**WORK REQUEST:**
Type the records that follow again exactly as written, but drop the pictures.

Plain-text document sources:
--*--
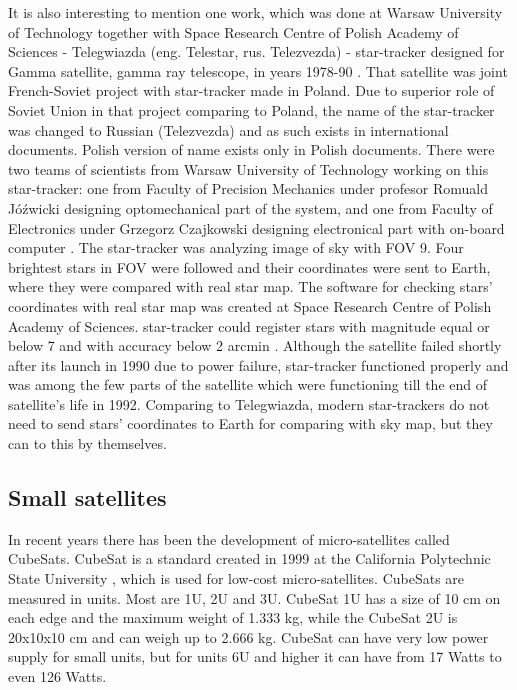 \documentclass[12pt,a4paper,twoside]{article}
\begin{document}
It is also interesting to mention one work, which was done at Warsaw University of Technology together with Space Research Centre of Polish Academy of Sciences - Telegwiazda (eng. Telestar, rus. Telezvezda) - star-tracker designed for Gamma satellite, gamma ray telescope, in years 1978-90 \cite{gamma-satellite}. That satellite was joint French-Soviet project with star-tracker made in Poland. Due to superior role of Soviet Union in that project comparing to Poland, the name of the star-tracker was changed to Russian (Telezvezda) and as such exists in international documents. Polish version of name exists only in Polish documents. There were two teams of scientists from Warsaw University of Technology working on this star-tracker: one from Faculty of Precision Mechanics under profesor Romuald Jóźwicki designing optomechanical part of the system, and one from Faculty of Electronics under Grzegorz Czajkowski designing electronical part with on-board computer \cite{wut-space-research}. 
The star-tracker was analyzing image of sky with FOV 9\degree . Four brightest stars in FOV were followed and their coordinates were sent to Earth, where they were compared with real star map. The software for checking stars' coordinates with real star map was created at Space Research Centre of Polish Academy of Sciences. star-tracker could register stars with magnitude equal or below 7 and with accuracy below 2 arcmin \cite{optical-devices-cbk}. Although the satellite failed shortly after its launch in 1990 due to power failure, star-tracker functioned properly and was among the few parts of the satellite which were functioning till the end of satellite's life in 1992. Comparing to Telegwiazda, modern star-trackers do not need to send stars' coordinates to Earth for comparing with sky map, but they can to this by themselves.


\subsection{Small satellites}

In recent years there has been the development of micro-satellites called CubeSats. CubeSat is a standard created in 1999 at the California Polytechnic State University \cite{heidt2000cubesat}, which is used for low-cost micro-satellites. CubeSats are measured in units. Most are 1U, 2U and 3U. CubeSat 1U has a size of 10 cm on each edge and the maximum weight of 1.333 kg, while the CubeSat 2U is 20x10x10 cm and can weigh up to 2.666 kg. CubeSat can have very low power supply for small units, but for units 6U and higher it can have from 17 Watts\cite{cubesat-panels} to even 126 Watts\cite{nanosat-tables}.
\end{document}
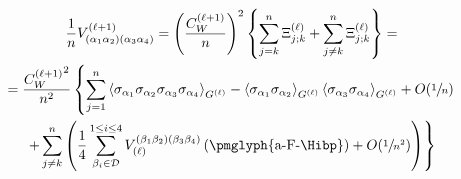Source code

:\documentclass{beamer}
\def\mi#1{{\alpha_{#1}}}
\def\mj#1{\beta_{#1}}
\def\eell{{(\ell)}}
\def\eellum{{(\ell+1)}}
\newcommand{\Vertice}[5]{V^{(#1)}_{(\mi#2\mi#3)(\mi#4\mi#5)}}
\newcommand{\Verticeinvb}[5]{V_{(#1)}^{(\mj#2\mj#3)(\mj#4\mj#5)}}
\newcommand{\Expectation}[2]{\left\langle #1 \right\rangle_{#2}}
\begin{document}
\begin{frame}
	\small
	\begin{multline*}
		\frac{1}{n}\Vertice{\ell+1}1234 =  \left(\frac{C_W^\eellum}{n}\right)^2 \left\{\sum_{j=k}^{n}\Xi_{j;k}^\eell + \sum_{j\neq k}^{n}\Xi_{j;k}^\eell\right\} = \\
		= \frac{{C_W^\eellum}^2}{n^2} \left\{\sum_{j=1}^{n}\Expectation{\sigma_\mi1\sigma_\mi2\sigma_\mi3\sigma_\mi4}{G^\eell} - \Expectation{\sigma_\mi1\sigma_\mi2}{G^\eell}  \Expectation{\sigma_\mi3\sigma_\mi4}{G^\eell}  +  O(\sfrac{1}{n}) \right.\\ 
		\left. +\sum_{j\neq k}^{n}\left(\frac{1}{4}\sum_{\mj{i}\in\mathcal{D}}^{1\le{i}\le4}\Verticeinvb{\ell}1234\left(\text{\pmglyph{a-F-\Hibp}}\right) + O(\sfrac{1}{n^2})\right)\right\} 
	\end{multline*}
\end{frame}
\end{document}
--*--
**WRITTEN SOLUTION:**
 \documentclass[12pt,a4paper,twoside]{article}
\begin{document}
It is also interesting to mention one work, which was done at Warsaw University of Technology together with Space Research Centre of Polish Academy of Sciences - Telegwiazda (eng. Telestar, rus. Telezvezda) - star-tracker designed for Gamma satellite, gamma ray telescope, in years 1978-90 \cite{gamma-satellite}. That satellite was joint French-Soviet project with star-tracker made in Poland. Due to superior role of Soviet Union in that project comparing to Poland, the name of the star-tracker was changed to Russian (Telezvezda) and as such exists in international documents. Polish version of name exists only in Polish documents. There were two teams of scientists from Warsaw University of Technology working on this star-tracker: one from Faculty of Precision Mechanics under profesor Romuald Jóźwicki designing optomechanical part of the system, and one from Faculty of Electronics under Grzegorz Czajkowski designing electronical part with on-board computer \cite{wut-space-research}. 
The star-tracker was analyzing image of sky with FOV 9\degree . Four brightest stars in FOV were followed and their coordinates were sent to Earth, where they were compared with real star map. The software for checking stars' coordinates with real star map was created at Space Research Centre of Polish Academy of Sciences. star-tracker could register stars with magnitude equal or below 7 and with accuracy below 2 arcmin \cite{optical-devices-cbk}. Although the satellite failed shortly after its launch in 1990 due to power failure, star-tracker functioned properly and was among the few parts of the satellite which were functioning till the end of satellite's life in 1992. Comparing to Telegwiazda, modern star-trackers do not need to send stars' coordinates to Earth for comparing with sky map, but they can to this by themselves.


\subsection{Small satellites}

In recent years there has been the development of micro-satellites called CubeSats. CubeSat is a standard created in 1999 at the California Polytechnic State University \cite{heidt2000cubesat}, which is used for low-cost micro-satellites. CubeSats are measured in units. Most are 1U, 2U and 3U. CubeSat 1U has a size of 10 cm on each edge and the maximum weight of 1.333 kg, while the CubeSat 2U is 20x10x10 cm and can weigh up to 2.666 kg. CubeSat can have very low power supply for small units, but for units 6U and higher it can have from 17 Watts\cite{cubesat-panels} to even 126 Watts\cite{nanosat-tables}.
\end{document}
Source code

:\documentclass{beamer}
\def\mi#1{{\alpha_{#1}}}
\def\mj#1{\beta_{#1}}
\def\eell{{(\ell)}}
\def\eellum{{(\ell+1)}}
\newcommand{\Vertice}[5]{V^{(#1)}_{(\mi#2\mi#3)(\mi#4\mi#5)}}
\newcommand{\Verticeinvb}[5]{V_{(#1)}^{(\mj#2\mj#3)(\mj#4\mj#5)}}
\newcommand{\Expectation}[2]{\left\langle #1 \right\rangle_{#2}}
\begin{document}
\begin{frame}
	\small
	\begin{multline*}
		\frac{1}{n}\Vertice{\ell+1}1234 =  \left(\frac{C_W^\eellum}{n}\right)^2 \left\{\sum_{j=k}^{n}\Xi_{j;k}^\eell + \sum_{j\neq k}^{n}\Xi_{j;k}^\eell\right\} = \\
		= \frac{{C_W^\eellum}^2}{n^2} \left\{\sum_{j=1}^{n}\Expectation{\sigma_\mi1\sigma_\mi2\sigma_\mi3\sigma_\mi4}{G^\eell} - \Expectation{\sigma_\mi1\sigma_\mi2}{G^\eell}  \Expectation{\sigma_\mi3\sigma_\mi4}{G^\eell}  +  O(\sfrac{1}{n}) \right.\\ 
		\left. +\sum_{j\neq k}^{n}\left(\frac{1}{4}\sum_{\mj{i}\in\mathcal{D}}^{1\le{i}\le4}\Verticeinvb{\ell}1234\left(\text{\pmglyph{a-F-\Hibp}}\right) + O(\sfrac{1}{n^2})\right)\right\} 
	\end{multline*}
\end{frame}
\end{document}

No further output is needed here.